■ TASK DESCRIPTION: Each line below must be printed again exactly.
※ ※ ※
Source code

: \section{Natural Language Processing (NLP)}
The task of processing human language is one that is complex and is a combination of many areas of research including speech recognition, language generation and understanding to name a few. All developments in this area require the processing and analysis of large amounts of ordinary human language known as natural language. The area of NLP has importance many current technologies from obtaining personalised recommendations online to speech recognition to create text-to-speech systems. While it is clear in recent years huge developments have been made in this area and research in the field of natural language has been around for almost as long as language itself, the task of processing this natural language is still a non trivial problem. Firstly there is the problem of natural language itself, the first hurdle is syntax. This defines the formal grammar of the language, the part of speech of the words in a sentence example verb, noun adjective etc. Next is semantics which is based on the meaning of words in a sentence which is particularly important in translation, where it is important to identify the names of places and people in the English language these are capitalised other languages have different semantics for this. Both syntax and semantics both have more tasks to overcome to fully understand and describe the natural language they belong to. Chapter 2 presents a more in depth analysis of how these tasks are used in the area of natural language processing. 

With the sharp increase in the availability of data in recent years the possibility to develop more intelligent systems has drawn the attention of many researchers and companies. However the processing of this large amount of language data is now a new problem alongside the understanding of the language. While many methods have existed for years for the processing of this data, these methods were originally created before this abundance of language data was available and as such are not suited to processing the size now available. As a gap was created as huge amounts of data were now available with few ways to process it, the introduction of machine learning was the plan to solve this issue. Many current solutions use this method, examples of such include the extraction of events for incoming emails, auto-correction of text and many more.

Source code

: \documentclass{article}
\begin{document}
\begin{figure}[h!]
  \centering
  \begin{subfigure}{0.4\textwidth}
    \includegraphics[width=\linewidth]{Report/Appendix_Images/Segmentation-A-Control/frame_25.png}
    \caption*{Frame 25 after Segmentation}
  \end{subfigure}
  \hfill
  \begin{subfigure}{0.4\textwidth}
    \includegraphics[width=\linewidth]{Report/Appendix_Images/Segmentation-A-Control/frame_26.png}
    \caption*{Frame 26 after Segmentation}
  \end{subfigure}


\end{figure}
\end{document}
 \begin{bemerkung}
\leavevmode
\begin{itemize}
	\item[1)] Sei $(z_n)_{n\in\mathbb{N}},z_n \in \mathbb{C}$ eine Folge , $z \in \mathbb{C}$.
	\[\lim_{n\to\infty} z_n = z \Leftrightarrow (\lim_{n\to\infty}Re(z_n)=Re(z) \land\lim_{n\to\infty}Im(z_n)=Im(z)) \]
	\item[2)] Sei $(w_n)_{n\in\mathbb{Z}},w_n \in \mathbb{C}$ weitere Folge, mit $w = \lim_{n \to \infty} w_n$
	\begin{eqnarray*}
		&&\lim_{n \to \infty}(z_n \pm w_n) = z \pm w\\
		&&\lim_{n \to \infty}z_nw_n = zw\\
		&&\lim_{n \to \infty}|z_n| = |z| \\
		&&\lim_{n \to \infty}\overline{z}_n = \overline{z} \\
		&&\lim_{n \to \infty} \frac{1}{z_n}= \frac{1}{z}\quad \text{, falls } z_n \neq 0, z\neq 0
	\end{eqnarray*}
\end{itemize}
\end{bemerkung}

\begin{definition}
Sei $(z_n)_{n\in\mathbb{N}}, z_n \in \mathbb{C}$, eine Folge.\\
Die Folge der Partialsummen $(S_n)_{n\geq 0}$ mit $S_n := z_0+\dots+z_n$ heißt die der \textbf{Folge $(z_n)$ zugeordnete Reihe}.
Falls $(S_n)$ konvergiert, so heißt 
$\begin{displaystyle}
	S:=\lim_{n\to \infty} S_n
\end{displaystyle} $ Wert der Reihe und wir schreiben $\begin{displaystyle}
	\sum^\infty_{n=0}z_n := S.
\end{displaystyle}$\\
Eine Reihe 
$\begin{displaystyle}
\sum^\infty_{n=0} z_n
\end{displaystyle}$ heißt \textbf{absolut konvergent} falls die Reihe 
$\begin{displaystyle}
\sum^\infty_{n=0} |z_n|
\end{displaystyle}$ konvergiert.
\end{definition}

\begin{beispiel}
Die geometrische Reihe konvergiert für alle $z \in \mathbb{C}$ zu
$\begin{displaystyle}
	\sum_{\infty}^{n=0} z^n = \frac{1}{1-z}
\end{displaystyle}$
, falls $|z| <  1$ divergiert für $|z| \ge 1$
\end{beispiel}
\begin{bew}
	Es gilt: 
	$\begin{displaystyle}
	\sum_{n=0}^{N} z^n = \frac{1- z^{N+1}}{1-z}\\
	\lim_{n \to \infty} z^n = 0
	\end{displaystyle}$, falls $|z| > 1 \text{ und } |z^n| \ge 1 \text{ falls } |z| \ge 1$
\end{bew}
※ ※ ※
■ ANSWER AREA:
Source code

: \section{Natural Language Processing (NLP)}
The task of processing human language is one that is complex and is a combination of many areas of research including speech recognition, language generation and understanding to name a few. All developments in this area require the processing and analysis of large amounts of ordinary human language known as natural language. The area of NLP has importance many current technologies from obtaining personalised recommendations online to speech recognition to create text-to-speech systems. While it is clear in recent years huge developments have been made in this area and research in the field of natural language has been around for almost as long as language itself, the task of processing this natural language is still a non trivial problem. Firstly there is the problem of natural language itself, the first hurdle is syntax. This defines the formal grammar of the language, the part of speech of the words in a sentence example verb, noun adjective etc. Next is semantics which is based on the meaning of words in a sentence which is particularly important in translation, where it is important to identify the names of places and people in the English language these are capitalised other languages have different semantics for this. Both syntax and semantics both have more tasks to overcome to fully understand and describe the natural language they belong to. Chapter 2 presents a more in depth analysis of how these tasks are used in the area of natural language processing. 

With the sharp increase in the availability of data in recent years the possibility to develop more intelligent systems has drawn the attention of many researchers and companies. However the processing of this large amount of language data is now a new problem alongside the understanding of the language. While many methods have existed for years for the processing of this data, these methods were originally created before this abundance of language data was available and as such are not suited to processing the size now available. As a gap was created as huge amounts of data were now available with few ways to process it, the introduction of machine learning was the plan to solve this issue. Many current solutions use this method, examples of such include the extraction of events for incoming emails, auto-correction of text and many more.

Source code

: \documentclass{article}
\begin{document}
\begin{figure}[h!]
  \centering
  \begin{subfigure}{0.4\textwidth}
    \includegraphics[width=\linewidth]{Report/Appendix_Images/Segmentation-A-Control/frame_25.png}
    \caption*{Frame 25 after Segmentation}
  \end{subfigure}
  \hfill
  \begin{subfigure}{0.4\textwidth}
    \includegraphics[width=\linewidth]{Report/Appendix_Images/Segmentation-A-Control/frame_26.png}
    \caption*{Frame 26 after Segmentation}
  \end{subfigure}


\end{figure}
\end{document}
 \begin{bemerkung}
\leavevmode
\begin{itemize}
	\item[1)] Sei $(z_n)_{n\in\mathbb{N}},z_n \in \mathbb{C}$ eine Folge , $z \in \mathbb{C}$.
	\[\lim_{n\to\infty} z_n = z \Leftrightarrow (\lim_{n\to\infty}Re(z_n)=Re(z) \land\lim_{n\to\infty}Im(z_n)=Im(z)) \]
	\item[2)] Sei $(w_n)_{n\in\mathbb{Z}},w_n \in \mathbb{C}$ weitere Folge, mit $w = \lim_{n \to \infty} w_n$
	\begin{eqnarray*}
		&&\lim_{n \to \infty}(z_n \pm w_n) = z \pm w\\
		&&\lim_{n \to \infty}z_nw_n = zw\\
		&&\lim_{n \to \infty}|z_n| = |z| \\
		&&\lim_{n \to \infty}\overline{z}_n = \overline{z} \\
		&&\lim_{n \to \infty} \frac{1}{z_n}= \frac{1}{z}\quad \text{, falls } z_n \neq 0, z\neq 0
	\end{eqnarray*}
\end{itemize}
\end{bemerkung}

\begin{definition}
Sei $(z_n)_{n\in\mathbb{N}}, z_n \in \mathbb{C}$, eine Folge.\\
Die Folge der Partialsummen $(S_n)_{n\geq 0}$ mit $S_n := z_0+\dots+z_n$ heißt die der \textbf{Folge $(z_n)$ zugeordnete Reihe}.
Falls $(S_n)$ konvergiert, so heißt 
$\begin{displaystyle}
	S:=\lim_{n\to \infty} S_n
\end{displaystyle} $ Wert der Reihe und wir schreiben $\begin{displaystyle}
	\sum^\infty_{n=0}z_n := S.
\end{displaystyle}$\\
Eine Reihe 
$\begin{displaystyle}
\sum^\infty_{n=0} z_n
\end{displaystyle}$ heißt \textbf{absolut konvergent} falls die Reihe 
$\begin{displaystyle}
\sum^\infty_{n=0} |z_n|
\end{displaystyle}$ konvergiert.
\end{definition}

\begin{beispiel}
Die geometrische Reihe konvergiert für alle $z \in \mathbb{C}$ zu
$\begin{displaystyle}
	\sum_{\infty}^{n=0} z^n = \frac{1}{1-z}
\end{displaystyle}$
, falls $|z| <  1$ divergiert für $|z| \ge 1$
\end{beispiel}
\begin{bew}
	Es gilt: 
	$\begin{displaystyle}
	\sum_{n=0}^{N} z^n = \frac{1- z^{N+1}}{1-z}\\
	\lim_{n \to \infty} z^n = 0
	\end{displaystyle}$, falls $|z| > 1 \text{ und } |z^n| \ge 1 \text{ falls } |z| \ge 1$
\end{bew}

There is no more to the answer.